Let's use humans as an example, a six year old versus a one year old. One is a child, the other an infant. Fast forward 70 years, and now they're both seniors (at 76 and 71 years old, respectively). They still may be five years apart like they always were, but their ages are much "closer" to each other than before, by association alone.
Or here's a better example (though it's probably not true). Let's say I asked you to drink a 16 fl. oz. bottle of urine. Of course, you wouldn't do it. Now, let's pretend I presented you with a fact that the average amount of water a human drinks in a year contains approximately 16 fl. oz. of urine content in it. Is that gross to hear? I guess... but we don't care, because we aren't aware of it. Or better yet, that content is so ridiculously minuscule over the course of a calendar year that it's simply irrelevant.
Same thing goes with the TV's. What you perceive as "burn-in" might be prevalent if you've watched 300 hours of baseball, but it's not the 300 hours that matters. It's the percentage of baseball that you've watched versus everything else you've watched. That's why we call it uneven wear. No pixels will ever all have perfect aging. This is true the second you turn on your television set and it runs through a setup program with you. Even if you're on it for five minutes, there are five minutes of pixels that were used differently everywhere. The reason this ends up being moot in the grand scheme of uneven wear is because your pixels have had relatively much more aging than those five minutes you were on that menu.
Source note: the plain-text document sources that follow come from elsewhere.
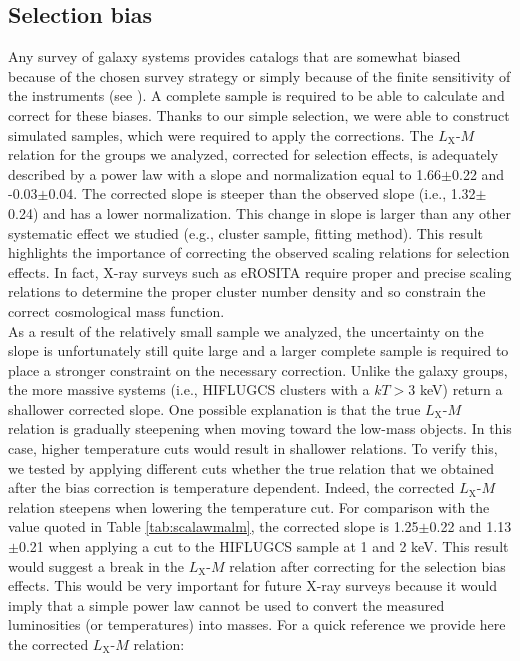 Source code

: \documentclass{aa} %
\begin{document}
\subsection{Selection bias}
Any survey of galaxy systems provides catalogs that are somewhat
biased because of the chosen survey strategy or simply because of the
finite sensitivity of the instruments (see
\citealt{2013SSRv..177..247G}).  A complete sample is required to be
able to calculate and correct for these biases. Thanks to our simple
selection, we were able to construct simulated samples, which were required
to apply the corrections. The $L_{\text{X}}$-$M$ relation for the
groups we analyzed, corrected for selection effects, is adequately described by a power
law with a slope and normalization equal to 1.66$\pm$0.22 and
-0.03$\pm$0.04. The corrected slope is steeper than the
observed slope (i.e.,  1.32$\pm$0.24) and has a lower normalization. This change in slope is larger than any other systematic effect we studied (e.g., cluster sample, fitting method). This result highlights the importance of correcting the observed scaling relations for selection effects. In fact, X-ray surveys such as eROSITA require proper and precise scaling relations to determine the proper cluster number density and so constrain the correct cosmological mass function.\\ 
As a result of  the
relatively small sample we analyzed, the uncertainty on the slope is unfortunately still quite
large and a larger complete sample is required to place a stronger
constraint on the necessary correction. Unlike the galaxy groups, the more massive systems (i.e., HIFLUGCS clusters with a $kT>3$ keV) return a shallower corrected slope. One possible explanation is that the true $L_{\text{X}}$-$M$ relation is gradually steepening when moving toward the low-mass objects. In this case, higher temperature cuts would result in shallower relations.  
To verify this, we tested  by applying different cuts whether the true relation that we obtained after the bias correction is temperature dependent. Indeed, the corrected $L_{\text{X}}$-$M$ relation steepens when lowering the temperature cut. For comparison with the value quoted in Table \ref{tab:scalawmalm}, the corrected slope is 1.25$\pm$0.22 and 1.13$\pm$0.21 when applying a cut to the HIFLUGCS sample at 1 and 2 keV. 
This result would suggest a break in the $L_{\text{X}}$-$M$ relation after correcting for the selection bias effects. This would be very important for future X-ray surveys because it would imply that a simple power law cannot be used to convert the measured luminosities (or temperatures) into masses. For a quick reference we provide here the corrected  $L_{\text{X}}$-$M$ relation:
\end{document}
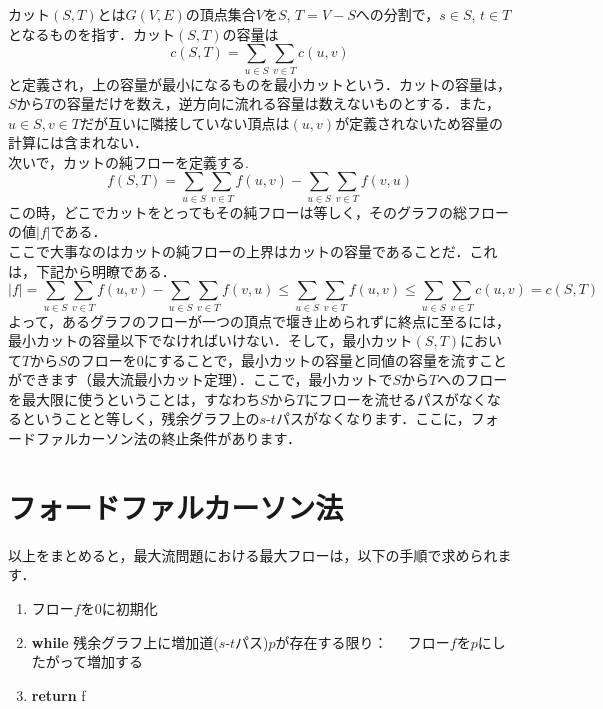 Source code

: \documentclass[
]{ltjarticle}
\begin{document}
カット\((S,T)\)とは\(G(V,E)\)の頂点集合\(V\)を\(S\),
\(T = V-S\)への分割で，\(s\in S\),
\(t\in T\)となるものを指す．カット\((S,T)\)の容量は
\[c(S,T) = \sum_{u\in S}\sum_{v\in T}c(u,v)\]
と定義され，上の容量が最小になるものを最小カットという．カットの容量は，\(S\)から\(T\)の容量だけを数え，逆方向に流れる容量は数えないものとする．また，\(u\in S, v \in T\)だが互いに隣接していない頂点は\((u, v)\)が定義されないため容量の計算には含まれない．\\
次いで，カットの純フローを定義する.
\[f(S,T) = \sum_{u\in S} \sum _{v \in T} f(u,v) - \sum_{u \in S} \sum _ {v \in T} f(v, u)\]
この時，どこでカットをとってもその純フローは等しく，そのグラフの総フローの値\(|f|\)である．\\
ここで大事なのはカットの純フローの上界はカットの容量であることだ．これは，下記から明瞭である．
\[|f| = \sum_{u\in S} \sum _{v \in T} f(u,v) - \sum_{u \in S} \sum _ {v \in T} f(v, u)\le\sum_{u\in S} \sum _{v \in T} f(u,v)\le \sum_{u\in S}\sum_{v\in T}c(u,v) = c(S,T)\]
よって，あるグラフのフローが一つの頂点で堰き止められずに終点に至るには，最小カットの容量以下でなければいけない．そして，最小カット\((S, T)\)において\(T\)から\(S\)のフローを0にすることで，最小カットの容量と同値の容量を流すことができます（最大流最小カット定理）．ここで，最小カットで\(S\)から\(T\)へのフローを最大限に使うということは，すなわち\(S\)から\(T\)にフローを流せるパスがなくなるということと等しく，残余グラフ上の\(s\)-\(t\)パスがなくなります．ここに，フォードファルカーソン法の終止条件があります．

\hypertarget{ux30d5ux30a9ux30fcux30c9ux30d5ux30a1ux30ebux30abux30fcux30bdux30f3ux6cd5}{%
\section{フォードファルカーソン法}\label{ux30d5ux30a9ux30fcux30c9ux30d5ux30a1ux30ebux30abux30fcux30bdux30f3ux6cd5}}

以上をまとめると，最大流問題における最大フローは，以下の手順で求められます．\\

\begin{enumerate}
\item フロー$f$を0に初期化
\item \textbf{while} 残余グラフ上に増加道($s$-$t$パス)$p$が存在する限り：\newline
$\;\;\;\;$フロー$f$を$p$にしたがって増加する
\item \textbf{return} f
\end{enumerate}
\end{document}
Same thing goes for letterbox content (watching 2.35:1 movies). Every time that you watch a two hour film, you have aged your phosphors where the image is displayed considerably more than the phosphors that are just firing black (though I guess those technically have aged more in black lol). If you watch 100 letterbox movies on your set over time, that's 200 hours of uneven wear. In your first 1000 hours, that's 20% of all of your viewing. There's a possible chance that will show up as your top and bottom being lighter than your middle. However, compare it to a panel that has run for 10,000 hours. That means it only accounts for 2% of all viewing, so the phosphors are all aged a bit more closely to each other, even though there is still a 200 hour disparity between these parts of the screen.